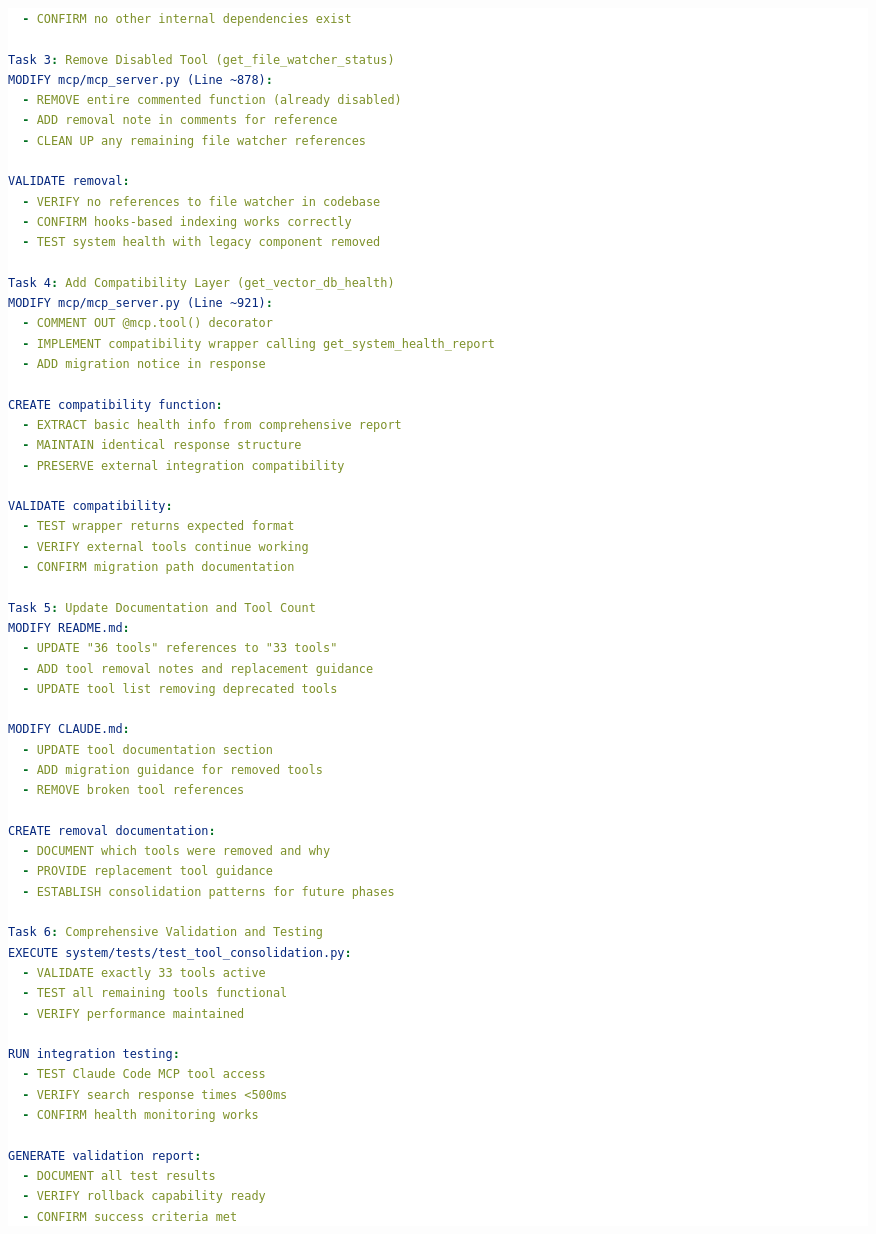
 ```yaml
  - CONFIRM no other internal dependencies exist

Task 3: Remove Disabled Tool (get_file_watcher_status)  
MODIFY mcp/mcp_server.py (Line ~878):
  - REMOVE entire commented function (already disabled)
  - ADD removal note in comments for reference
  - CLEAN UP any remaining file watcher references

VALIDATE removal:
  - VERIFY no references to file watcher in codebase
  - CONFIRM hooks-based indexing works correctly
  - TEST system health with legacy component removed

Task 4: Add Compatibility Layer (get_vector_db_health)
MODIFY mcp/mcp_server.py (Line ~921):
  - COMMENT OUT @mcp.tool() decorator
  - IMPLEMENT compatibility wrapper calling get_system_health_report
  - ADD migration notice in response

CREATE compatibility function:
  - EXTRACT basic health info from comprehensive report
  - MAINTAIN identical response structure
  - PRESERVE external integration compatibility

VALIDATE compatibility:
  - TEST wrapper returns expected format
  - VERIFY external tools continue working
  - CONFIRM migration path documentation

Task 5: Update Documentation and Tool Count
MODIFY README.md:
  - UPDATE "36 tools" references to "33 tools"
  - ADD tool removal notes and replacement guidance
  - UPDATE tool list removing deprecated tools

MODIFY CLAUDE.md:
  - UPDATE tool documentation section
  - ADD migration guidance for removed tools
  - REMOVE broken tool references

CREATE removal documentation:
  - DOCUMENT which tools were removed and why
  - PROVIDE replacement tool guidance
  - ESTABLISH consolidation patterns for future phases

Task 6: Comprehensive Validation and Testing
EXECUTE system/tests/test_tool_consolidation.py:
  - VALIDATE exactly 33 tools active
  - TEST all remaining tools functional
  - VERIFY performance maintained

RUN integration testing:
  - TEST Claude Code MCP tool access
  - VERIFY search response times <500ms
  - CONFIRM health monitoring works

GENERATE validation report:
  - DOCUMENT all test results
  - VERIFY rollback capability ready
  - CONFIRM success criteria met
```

...

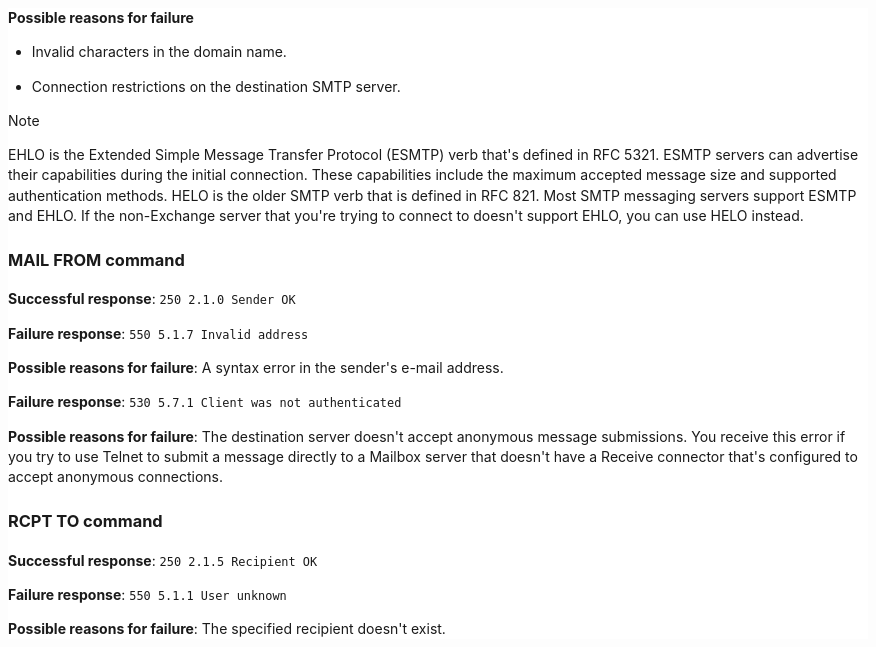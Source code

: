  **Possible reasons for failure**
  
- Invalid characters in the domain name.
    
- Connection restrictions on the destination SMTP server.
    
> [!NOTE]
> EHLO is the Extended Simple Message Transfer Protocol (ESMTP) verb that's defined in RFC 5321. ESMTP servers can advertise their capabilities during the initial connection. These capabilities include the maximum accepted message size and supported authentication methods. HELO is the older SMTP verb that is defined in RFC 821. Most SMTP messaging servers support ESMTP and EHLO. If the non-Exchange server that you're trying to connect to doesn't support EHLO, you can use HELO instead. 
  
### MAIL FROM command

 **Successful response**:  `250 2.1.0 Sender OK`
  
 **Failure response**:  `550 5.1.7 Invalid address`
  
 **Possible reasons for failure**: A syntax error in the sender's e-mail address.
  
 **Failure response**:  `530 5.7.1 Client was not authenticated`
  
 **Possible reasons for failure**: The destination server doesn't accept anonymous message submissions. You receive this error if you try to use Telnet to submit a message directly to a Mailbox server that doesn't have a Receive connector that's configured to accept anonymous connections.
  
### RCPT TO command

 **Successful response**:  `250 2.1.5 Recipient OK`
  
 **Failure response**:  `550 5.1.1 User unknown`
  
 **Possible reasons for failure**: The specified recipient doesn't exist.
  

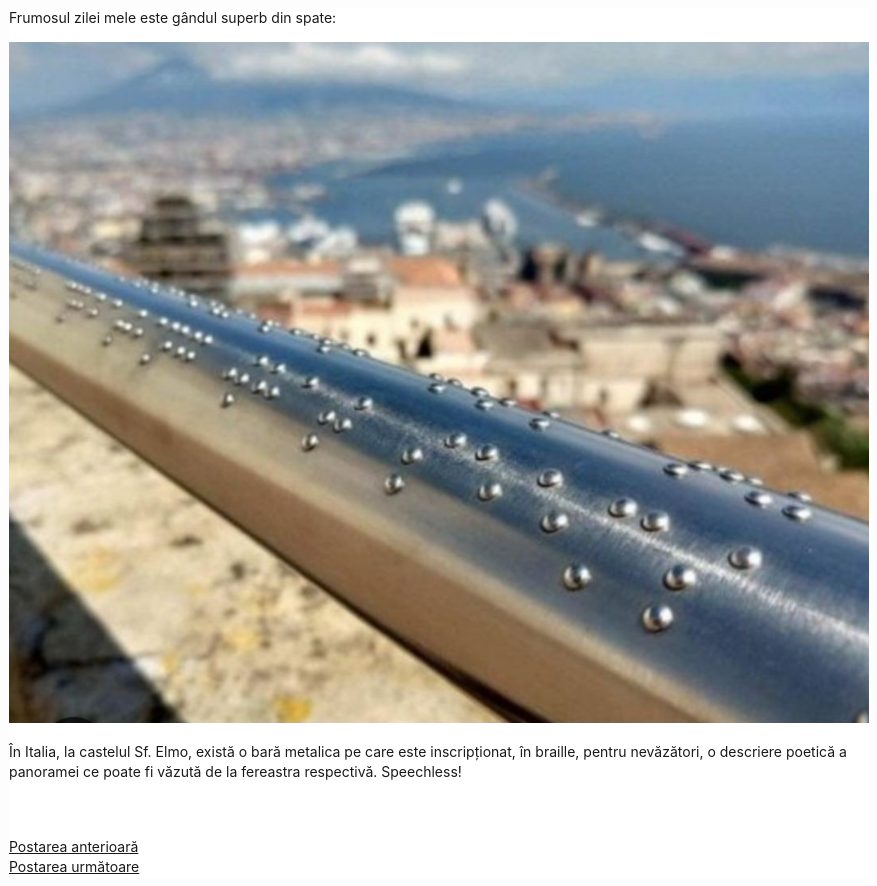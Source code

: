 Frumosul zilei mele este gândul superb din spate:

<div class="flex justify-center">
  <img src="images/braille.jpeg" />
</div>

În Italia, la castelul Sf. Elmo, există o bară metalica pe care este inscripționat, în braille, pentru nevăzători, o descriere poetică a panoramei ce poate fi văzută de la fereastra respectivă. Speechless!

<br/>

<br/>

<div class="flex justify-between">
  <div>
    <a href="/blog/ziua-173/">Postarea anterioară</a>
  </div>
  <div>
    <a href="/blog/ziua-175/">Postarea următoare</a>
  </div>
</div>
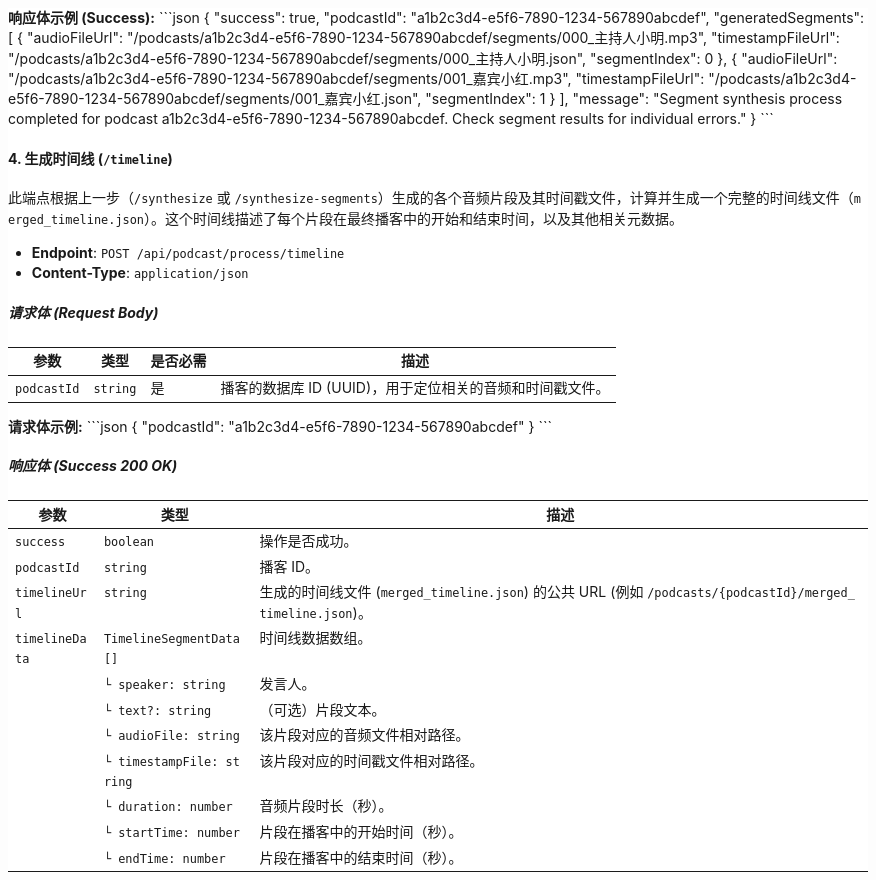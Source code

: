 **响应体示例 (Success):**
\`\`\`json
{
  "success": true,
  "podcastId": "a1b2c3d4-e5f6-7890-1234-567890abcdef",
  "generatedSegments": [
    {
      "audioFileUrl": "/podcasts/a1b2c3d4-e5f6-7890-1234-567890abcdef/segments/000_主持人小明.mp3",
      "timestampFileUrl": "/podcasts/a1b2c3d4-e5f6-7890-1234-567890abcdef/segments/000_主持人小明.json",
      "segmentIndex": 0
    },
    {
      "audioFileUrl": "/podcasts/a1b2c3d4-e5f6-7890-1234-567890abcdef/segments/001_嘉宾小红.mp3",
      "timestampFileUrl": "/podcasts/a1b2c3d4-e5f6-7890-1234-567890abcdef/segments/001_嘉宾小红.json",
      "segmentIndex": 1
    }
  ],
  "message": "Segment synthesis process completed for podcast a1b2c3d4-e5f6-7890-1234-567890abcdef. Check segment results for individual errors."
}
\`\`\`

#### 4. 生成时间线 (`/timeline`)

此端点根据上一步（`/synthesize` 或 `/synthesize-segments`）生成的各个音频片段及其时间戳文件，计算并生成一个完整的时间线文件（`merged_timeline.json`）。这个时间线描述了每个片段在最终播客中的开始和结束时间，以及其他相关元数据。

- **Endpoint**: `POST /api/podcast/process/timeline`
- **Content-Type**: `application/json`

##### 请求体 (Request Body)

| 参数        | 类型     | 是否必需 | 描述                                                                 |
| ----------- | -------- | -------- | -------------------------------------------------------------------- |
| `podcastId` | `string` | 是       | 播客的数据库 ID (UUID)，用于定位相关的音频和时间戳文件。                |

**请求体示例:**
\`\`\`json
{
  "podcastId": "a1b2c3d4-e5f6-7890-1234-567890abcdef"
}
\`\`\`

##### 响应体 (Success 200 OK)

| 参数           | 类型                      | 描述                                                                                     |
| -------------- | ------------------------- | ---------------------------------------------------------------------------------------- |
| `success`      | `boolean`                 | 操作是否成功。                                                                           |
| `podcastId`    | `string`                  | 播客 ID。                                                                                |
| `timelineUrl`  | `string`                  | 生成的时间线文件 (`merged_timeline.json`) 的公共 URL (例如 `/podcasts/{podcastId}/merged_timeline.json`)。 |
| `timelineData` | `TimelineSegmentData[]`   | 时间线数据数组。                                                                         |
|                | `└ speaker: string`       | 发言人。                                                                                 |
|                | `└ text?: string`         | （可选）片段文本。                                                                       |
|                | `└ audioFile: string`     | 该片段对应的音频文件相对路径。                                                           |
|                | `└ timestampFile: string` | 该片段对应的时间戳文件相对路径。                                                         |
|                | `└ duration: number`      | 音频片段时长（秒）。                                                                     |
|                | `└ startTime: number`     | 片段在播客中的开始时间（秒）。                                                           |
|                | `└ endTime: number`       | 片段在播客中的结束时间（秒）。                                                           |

> **Exercise goal**
Lines of the data above that include the string "response" must each be copied.

> **Exercise answer**
  - ADD migration notice in response
  - MAINTAIN identical response structure
  - VERIFY search response times <500ms
 **Successful response**:  `250 2.1.0 Sender OK`
 **Failure response**:  `550 5.1.7 Invalid address`
 **Failure response**:  `530 5.7.1 Client was not authenticated`
 **Successful response**:  `250 2.1.5 Recipient OK`
 **Failure response**:  `550 5.1.1 User unknown`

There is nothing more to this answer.